[THE DATA]
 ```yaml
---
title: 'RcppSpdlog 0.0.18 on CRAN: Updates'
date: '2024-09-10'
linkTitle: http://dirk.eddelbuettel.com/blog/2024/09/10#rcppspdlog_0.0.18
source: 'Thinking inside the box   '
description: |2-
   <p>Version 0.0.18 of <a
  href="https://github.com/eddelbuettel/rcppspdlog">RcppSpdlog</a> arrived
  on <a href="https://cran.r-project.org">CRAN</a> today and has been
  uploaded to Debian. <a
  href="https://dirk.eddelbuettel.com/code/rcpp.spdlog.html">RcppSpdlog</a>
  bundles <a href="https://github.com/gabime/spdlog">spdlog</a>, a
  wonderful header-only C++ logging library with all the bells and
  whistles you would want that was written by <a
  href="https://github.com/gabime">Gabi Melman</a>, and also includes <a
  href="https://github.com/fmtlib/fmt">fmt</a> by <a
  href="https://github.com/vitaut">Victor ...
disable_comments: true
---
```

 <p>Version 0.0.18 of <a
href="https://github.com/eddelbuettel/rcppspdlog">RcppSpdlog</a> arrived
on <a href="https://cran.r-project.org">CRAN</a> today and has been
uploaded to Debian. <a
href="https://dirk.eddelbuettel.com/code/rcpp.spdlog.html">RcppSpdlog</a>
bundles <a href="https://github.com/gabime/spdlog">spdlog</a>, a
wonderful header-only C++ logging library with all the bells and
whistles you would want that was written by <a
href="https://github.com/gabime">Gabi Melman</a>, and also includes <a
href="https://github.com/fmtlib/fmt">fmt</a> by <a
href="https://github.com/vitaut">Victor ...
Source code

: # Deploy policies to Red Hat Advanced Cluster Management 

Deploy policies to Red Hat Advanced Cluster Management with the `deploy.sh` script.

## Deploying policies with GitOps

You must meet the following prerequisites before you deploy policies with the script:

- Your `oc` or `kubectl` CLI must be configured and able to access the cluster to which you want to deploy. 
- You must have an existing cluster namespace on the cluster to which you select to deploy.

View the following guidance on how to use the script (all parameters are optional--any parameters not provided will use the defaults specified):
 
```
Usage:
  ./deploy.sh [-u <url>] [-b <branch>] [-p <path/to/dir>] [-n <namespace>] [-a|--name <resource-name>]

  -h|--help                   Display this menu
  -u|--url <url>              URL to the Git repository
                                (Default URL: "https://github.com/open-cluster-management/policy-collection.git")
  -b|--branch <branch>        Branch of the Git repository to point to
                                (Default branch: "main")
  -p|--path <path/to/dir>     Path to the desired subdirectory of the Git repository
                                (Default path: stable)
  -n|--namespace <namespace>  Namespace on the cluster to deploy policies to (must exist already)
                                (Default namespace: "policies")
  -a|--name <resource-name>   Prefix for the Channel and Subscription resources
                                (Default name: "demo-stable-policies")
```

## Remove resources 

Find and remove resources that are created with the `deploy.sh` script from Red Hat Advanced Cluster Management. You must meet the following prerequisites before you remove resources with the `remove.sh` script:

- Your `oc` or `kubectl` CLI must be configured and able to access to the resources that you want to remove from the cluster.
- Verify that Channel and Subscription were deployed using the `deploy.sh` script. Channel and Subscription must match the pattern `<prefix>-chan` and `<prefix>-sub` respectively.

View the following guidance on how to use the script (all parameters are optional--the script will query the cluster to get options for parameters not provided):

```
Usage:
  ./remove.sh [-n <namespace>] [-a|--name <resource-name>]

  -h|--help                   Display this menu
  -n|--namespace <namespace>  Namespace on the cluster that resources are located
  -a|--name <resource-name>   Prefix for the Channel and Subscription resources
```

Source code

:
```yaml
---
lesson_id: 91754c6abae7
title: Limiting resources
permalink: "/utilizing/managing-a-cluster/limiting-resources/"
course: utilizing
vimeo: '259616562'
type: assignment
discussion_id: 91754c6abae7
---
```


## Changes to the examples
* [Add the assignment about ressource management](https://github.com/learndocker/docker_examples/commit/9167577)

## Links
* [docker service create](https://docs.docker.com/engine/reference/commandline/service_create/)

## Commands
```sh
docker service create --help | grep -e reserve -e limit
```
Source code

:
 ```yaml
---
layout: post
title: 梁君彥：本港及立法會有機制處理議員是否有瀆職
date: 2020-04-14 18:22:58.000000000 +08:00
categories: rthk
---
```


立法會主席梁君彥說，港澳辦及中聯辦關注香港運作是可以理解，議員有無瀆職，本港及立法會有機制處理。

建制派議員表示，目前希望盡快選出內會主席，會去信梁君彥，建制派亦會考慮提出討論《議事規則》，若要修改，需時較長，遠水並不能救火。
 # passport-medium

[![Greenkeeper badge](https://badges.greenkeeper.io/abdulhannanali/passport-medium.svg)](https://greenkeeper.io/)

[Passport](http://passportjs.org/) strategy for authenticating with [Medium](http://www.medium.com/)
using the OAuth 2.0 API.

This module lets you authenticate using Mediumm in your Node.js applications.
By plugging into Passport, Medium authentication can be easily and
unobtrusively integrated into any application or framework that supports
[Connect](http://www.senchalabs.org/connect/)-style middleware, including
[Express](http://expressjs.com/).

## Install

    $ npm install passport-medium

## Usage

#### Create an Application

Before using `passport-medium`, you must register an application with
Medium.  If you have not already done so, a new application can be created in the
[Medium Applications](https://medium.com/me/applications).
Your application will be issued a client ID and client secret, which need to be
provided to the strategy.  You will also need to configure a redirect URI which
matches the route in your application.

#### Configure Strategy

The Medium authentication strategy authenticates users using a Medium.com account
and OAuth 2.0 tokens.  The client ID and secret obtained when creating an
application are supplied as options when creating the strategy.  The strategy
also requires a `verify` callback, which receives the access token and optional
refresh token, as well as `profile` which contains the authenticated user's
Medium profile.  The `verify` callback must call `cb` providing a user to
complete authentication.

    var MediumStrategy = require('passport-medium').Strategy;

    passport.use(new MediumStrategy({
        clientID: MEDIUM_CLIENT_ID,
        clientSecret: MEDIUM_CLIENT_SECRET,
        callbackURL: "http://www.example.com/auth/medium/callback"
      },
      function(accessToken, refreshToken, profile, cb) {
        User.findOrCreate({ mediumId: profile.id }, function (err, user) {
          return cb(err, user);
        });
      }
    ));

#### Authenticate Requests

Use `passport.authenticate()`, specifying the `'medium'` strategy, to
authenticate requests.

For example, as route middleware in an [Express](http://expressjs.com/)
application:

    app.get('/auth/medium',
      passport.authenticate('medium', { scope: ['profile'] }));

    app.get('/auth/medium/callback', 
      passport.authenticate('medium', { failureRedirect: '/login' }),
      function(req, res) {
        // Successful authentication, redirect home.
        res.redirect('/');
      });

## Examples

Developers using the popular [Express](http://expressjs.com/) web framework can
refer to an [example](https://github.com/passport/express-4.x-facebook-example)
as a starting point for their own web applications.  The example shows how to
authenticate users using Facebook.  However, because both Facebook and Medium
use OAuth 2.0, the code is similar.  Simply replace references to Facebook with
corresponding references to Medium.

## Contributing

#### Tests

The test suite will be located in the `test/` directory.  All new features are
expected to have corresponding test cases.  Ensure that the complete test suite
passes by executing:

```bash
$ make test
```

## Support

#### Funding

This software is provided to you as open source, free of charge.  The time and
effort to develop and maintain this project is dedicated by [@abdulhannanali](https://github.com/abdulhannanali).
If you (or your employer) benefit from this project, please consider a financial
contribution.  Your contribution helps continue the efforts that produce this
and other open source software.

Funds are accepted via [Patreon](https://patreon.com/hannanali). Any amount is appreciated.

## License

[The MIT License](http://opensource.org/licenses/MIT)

[PROMPT] The records above need to be output again, verbatim.

[SOLUTION FOR THIS TASK]
 ```yaml
---
title: 'RcppSpdlog 0.0.18 on CRAN: Updates'
date: '2024-09-10'
linkTitle: http://dirk.eddelbuettel.com/blog/2024/09/10#rcppspdlog_0.0.18
source: 'Thinking inside the box   '
description: |2-
   <p>Version 0.0.18 of <a
  href="https://github.com/eddelbuettel/rcppspdlog">RcppSpdlog</a> arrived
  on <a href="https://cran.r-project.org">CRAN</a> today and has been
  uploaded to Debian. <a
  href="https://dirk.eddelbuettel.com/code/rcpp.spdlog.html">RcppSpdlog</a>
  bundles <a href="https://github.com/gabime/spdlog">spdlog</a>, a
  wonderful header-only C++ logging library with all the bells and
  whistles you would want that was written by <a
  href="https://github.com/gabime">Gabi Melman</a>, and also includes <a
  href="https://github.com/fmtlib/fmt">fmt</a> by <a
  href="https://github.com/vitaut">Victor ...
disable_comments: true
---
```

 <p>Version 0.0.18 of <a
href="https://github.com/eddelbuettel/rcppspdlog">RcppSpdlog</a> arrived
on <a href="https://cran.r-project.org">CRAN</a> today and has been
uploaded to Debian. <a
href="https://dirk.eddelbuettel.com/code/rcpp.spdlog.html">RcppSpdlog</a>
bundles <a href="https://github.com/gabime/spdlog">spdlog</a>, a
wonderful header-only C++ logging library with all the bells and
whistles you would want that was written by <a
href="https://github.com/gabime">Gabi Melman</a>, and also includes <a
href="https://github.com/fmtlib/fmt">fmt</a> by <a
href="https://github.com/vitaut">Victor ...
Source code

: # Deploy policies to Red Hat Advanced Cluster Management 

Deploy policies to Red Hat Advanced Cluster Management with the `deploy.sh` script.

## Deploying policies with GitOps

You must meet the following prerequisites before you deploy policies with the script:

- Your `oc` or `kubectl` CLI must be configured and able to access the cluster to which you want to deploy. 
- You must have an existing cluster namespace on the cluster to which you select to deploy.

View the following guidance on how to use the script (all parameters are optional--any parameters not provided will use the defaults specified):
 
```
Usage:
  ./deploy.sh [-u <url>] [-b <branch>] [-p <path/to/dir>] [-n <namespace>] [-a|--name <resource-name>]

  -h|--help                   Display this menu
  -u|--url <url>              URL to the Git repository
                                (Default URL: "https://github.com/open-cluster-management/policy-collection.git")
  -b|--branch <branch>        Branch of the Git repository to point to
                                (Default branch: "main")
  -p|--path <path/to/dir>     Path to the desired subdirectory of the Git repository
                                (Default path: stable)
  -n|--namespace <namespace>  Namespace on the cluster to deploy policies to (must exist already)
                                (Default namespace: "policies")
  -a|--name <resource-name>   Prefix for the Channel and Subscription resources
                                (Default name: "demo-stable-policies")
```

## Remove resources 

Find and remove resources that are created with the `deploy.sh` script from Red Hat Advanced Cluster Management. You must meet the following prerequisites before you remove resources with the `remove.sh` script:

- Your `oc` or `kubectl` CLI must be configured and able to access to the resources that you want to remove from the cluster.
- Verify that Channel and Subscription were deployed using the `deploy.sh` script. Channel and Subscription must match the pattern `<prefix>-chan` and `<prefix>-sub` respectively.

View the following guidance on how to use the script (all parameters are optional--the script will query the cluster to get options for parameters not provided):

```
Usage:
  ./remove.sh [-n <namespace>] [-a|--name <resource-name>]

  -h|--help                   Display this menu
  -n|--namespace <namespace>  Namespace on the cluster that resources are located
  -a|--name <resource-name>   Prefix for the Channel and Subscription resources
```

Source code

:
```yaml
---
lesson_id: 91754c6abae7
title: Limiting resources
permalink: "/utilizing/managing-a-cluster/limiting-resources/"
course: utilizing
vimeo: '259616562'
type: assignment
discussion_id: 91754c6abae7
---
```


## Changes to the examples
* [Add the assignment about ressource management](https://github.com/learndocker/docker_examples/commit/9167577)

## Links
* [docker service create](https://docs.docker.com/engine/reference/commandline/service_create/)

## Commands
```sh
docker service create --help | grep -e reserve -e limit
```
Source code

:
 ```yaml
---
layout: post
title: 梁君彥：本港及立法會有機制處理議員是否有瀆職
date: 2020-04-14 18:22:58.000000000 +08:00
categories: rthk
---
```


立法會主席梁君彥說，港澳辦及中聯辦關注香港運作是可以理解，議員有無瀆職，本港及立法會有機制處理。

建制派議員表示，目前希望盡快選出內會主席，會去信梁君彥，建制派亦會考慮提出討論《議事規則》，若要修改，需時較長，遠水並不能救火。
 # passport-medium

[![Greenkeeper badge](https://badges.greenkeeper.io/abdulhannanali/passport-medium.svg)](https://greenkeeper.io/)

[Passport](http://passportjs.org/) strategy for authenticating with [Medium](http://www.medium.com/)
using the OAuth 2.0 API.

This module lets you authenticate using Mediumm in your Node.js applications.
By plugging into Passport, Medium authentication can be easily and
unobtrusively integrated into any application or framework that supports
[Connect](http://www.senchalabs.org/connect/)-style middleware, including
[Express](http://expressjs.com/).

## Install

    $ npm install passport-medium

## Usage

#### Create an Application

Before using `passport-medium`, you must register an application with
Medium.  If you have not already done so, a new application can be created in the
[Medium Applications](https://medium.com/me/applications).
Your application will be issued a client ID and client secret, which need to be
provided to the strategy.  You will also need to configure a redirect URI which
matches the route in your application.

#### Configure Strategy

The Medium authentication strategy authenticates users using a Medium.com account
and OAuth 2.0 tokens.  The client ID and secret obtained when creating an
application are supplied as options when creating the strategy.  The strategy
also requires a `verify` callback, which receives the access token and optional
refresh token, as well as `profile` which contains the authenticated user's
Medium profile.  The `verify` callback must call `cb` providing a user to
complete authentication.

    var MediumStrategy = require('passport-medium').Strategy;

    passport.use(new MediumStrategy({
        clientID: MEDIUM_CLIENT_ID,
        clientSecret: MEDIUM_CLIENT_SECRET,
        callbackURL: "http://www.example.com/auth/medium/callback"
      },
      function(accessToken, refreshToken, profile, cb) {
        User.findOrCreate({ mediumId: profile.id }, function (err, user) {
          return cb(err, user);
        });
      }
    ));

#### Authenticate Requests

Use `passport.authenticate()`, specifying the `'medium'` strategy, to
authenticate requests.

For example, as route middleware in an [Express](http://expressjs.com/)
application:

    app.get('/auth/medium',
      passport.authenticate('medium', { scope: ['profile'] }));

    app.get('/auth/medium/callback', 
      passport.authenticate('medium', { failureRedirect: '/login' }),
      function(req, res) {
        // Successful authentication, redirect home.
        res.redirect('/');
      });

## Examples

Developers using the popular [Express](http://expressjs.com/) web framework can
refer to an [example](https://github.com/passport/express-4.x-facebook-example)
as a starting point for their own web applications.  The example shows how to
authenticate users using Facebook.  However, because both Facebook and Medium
use OAuth 2.0, the code is similar.  Simply replace references to Facebook with
corresponding references to Medium.

## Contributing

#### Tests

The test suite will be located in the `test/` directory.  All new features are
expected to have corresponding test cases.  Ensure that the complete test suite
passes by executing:

```bash
$ make test
```

## Support

#### Funding

This software is provided to you as open source, free of charge.  The time and
effort to develop and maintain this project is dedicated by [@abdulhannanali](https://github.com/abdulhannanali).
If you (or your employer) benefit from this project, please consider a financial
contribution.  Your contribution helps continue the efforts that produce this
and other open source software.

Funds are accepted via [Patreon](https://patreon.com/hannanali). Any amount is appreciated.

## License

[The MIT License](http://opensource.org/licenses/MIT)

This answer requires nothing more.